Collected data
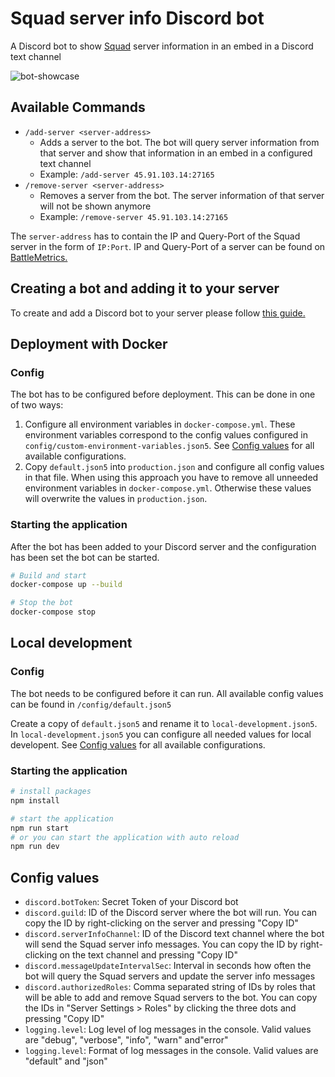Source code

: # Squad server info Discord bot

A Discord bot to show [Squad](https://joinsquad.com/) server information in an embed in a Discord text channel

![bot-showcase](https://user-images.githubusercontent.com/24782633/210171593-96470974-541f-45a2-9c08-e6f2d1134512.png)

## Available Commands

- `/add-server <server-address>`
  - Adds a server to the bot. The bot will query server information from that server and show that information in an embed in a configured text channel
  - Example: `/add-server 45.91.103.14:27165`
- `/remove-server <server-address>`
  - Removes a server from the bot. The server information of that server will not be shown anymore
  - Example: `/remove-server 45.91.103.14:27165`

The `server-address` has to contain the IP and Query-Port of the Squad server in the form of `IP:Port`. IP and Query-Port of a server can be found on [BattleMetrics.](https://www.battlemetrics.com)

## Creating a bot and adding it to your server

To create and add a Discord bot to your server please follow [this guide.](https://discordjs.guide/preparations/adding-your-bot-to-servers.html#bot-invite-links)

## Deployment with Docker
### Config

The bot has to be configured before deployment.
This can be done in one of two ways:

1. Configure all environment variables in `docker-compose.yml`. These environment variables correspond to the config values configured in `config/custom-environment-variables.json5`. See [Config values](#config-values) for all available configurations.
2. Copy `default.json5` into `production.json` and configure all config values in that file. When using this approach you have to remove all unneeded environment variables in `docker-compose.yml`. Otherwise these values will overwrite the values in `production.json`.

### Starting the application
After the bot has been added to your Discord server and the configuration has been set the bot can be started.
```bash
# Build and start
docker-compose up --build

# Stop the bot
docker-compose stop
```

## Local development
### Config

The bot needs to be configured before it can run.
All available config values can be found in `/config/default.json5`

Create a copy of `default.json5` and rename it to `local-development.json5`.
In `local-development.json5` you can configure all needed values for local developent. See [Config values](#config-values) for all available configurations.

### Starting the application
```bash
# install packages
npm install

# start the application
npm run start
# or you can start the application with auto reload
npm run dev
```

## Config values
- `discord.botToken`: Secret Token of your Discord bot
- `discord.guild`: ID of the Discord server where the bot will run. You can copy the ID by right-clicking on the server and pressing "Copy ID"
- `discord.serverInfoChannel`: ID of the Discord text channel where the bot will send the Squad server info messages. You can copy the ID by right-clicking on the text channel and pressing "Copy ID"
- `discord.messageUpdateIntervalSec`: Interval in seconds how often the bot will query the Squad servers and update the server info messages
- `discord.authorizedRoles`: Comma separated string of IDs by roles that will be able to add and remove Squad servers to the bot. You can copy the IDs in "Server Settings > Roles" by clicking the three dots and pressing "Copy ID"
- `logging.level`: Log level of log messages in the console. Valid values are "debug", "verbose", "info", "warn" and"error"
- `logging.level`: Format of log messages in the console. Valid values are "default" and "json"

EXERCISE REQUIREMENTS
Without copying any picture, write out the entries exactly.

COMPLETED TASK
Source code

: # Squad server info Discord bot

A Discord bot to show [Squad](https://joinsquad.com/) server information in an embed in a Discord text channel

![bot-showcase](https://user-images.githubusercontent.com/24782633/210171593-96470974-541f-45a2-9c08-e6f2d1134512.png)

## Available Commands

- `/add-server <server-address>`
  - Adds a server to the bot. The bot will query server information from that server and show that information in an embed in a configured text channel
  - Example: `/add-server 45.91.103.14:27165`
- `/remove-server <server-address>`
  - Removes a server from the bot. The server information of that server will not be shown anymore
  - Example: `/remove-server 45.91.103.14:27165`

The `server-address` has to contain the IP and Query-Port of the Squad server in the form of `IP:Port`. IP and Query-Port of a server can be found on [BattleMetrics.](https://www.battlemetrics.com)

## Creating a bot and adding it to your server

To create and add a Discord bot to your server please follow [this guide.](https://discordjs.guide/preparations/adding-your-bot-to-servers.html#bot-invite-links)

## Deployment with Docker
### Config

The bot has to be configured before deployment.
This can be done in one of two ways:

1. Configure all environment variables in `docker-compose.yml`. These environment variables correspond to the config values configured in `config/custom-environment-variables.json5`. See [Config values](#config-values) for all available configurations.
2. Copy `default.json5` into `production.json` and configure all config values in that file. When using this approach you have to remove all unneeded environment variables in `docker-compose.yml`. Otherwise these values will overwrite the values in `production.json`.

### Starting the application
After the bot has been added to your Discord server and the configuration has been set the bot can be started.
```bash
# Build and start
docker-compose up --build

# Stop the bot
docker-compose stop
```

## Local development
### Config

The bot needs to be configured before it can run.
All available config values can be found in `/config/default.json5`

Create a copy of `default.json5` and rename it to `local-development.json5`.
In `local-development.json5` you can configure all needed values for local developent. See [Config values](#config-values) for all available configurations.

### Starting the application
```bash
# install packages
npm install

# start the application
npm run start
# or you can start the application with auto reload
npm run dev
```

## Config values
- `discord.botToken`: Secret Token of your Discord bot
- `discord.guild`: ID of the Discord server where the bot will run. You can copy the ID by right-clicking on the server and pressing "Copy ID"
- `discord.serverInfoChannel`: ID of the Discord text channel where the bot will send the Squad server info messages. You can copy the ID by right-clicking on the text channel and pressing "Copy ID"
- `discord.messageUpdateIntervalSec`: Interval in seconds how often the bot will query the Squad servers and update the server info messages
- `discord.authorizedRoles`: Comma separated string of IDs by roles that will be able to add and remove Squad servers to the bot. You can copy the IDs in "Server Settings > Roles" by clicking the three dots and pressing "Copy ID"
- `logging.level`: Log level of log messages in the console. Valid values are "debug", "verbose", "info", "warn" and"error"
- `logging.level`: Format of log messages in the console. Valid values are "default" and "json"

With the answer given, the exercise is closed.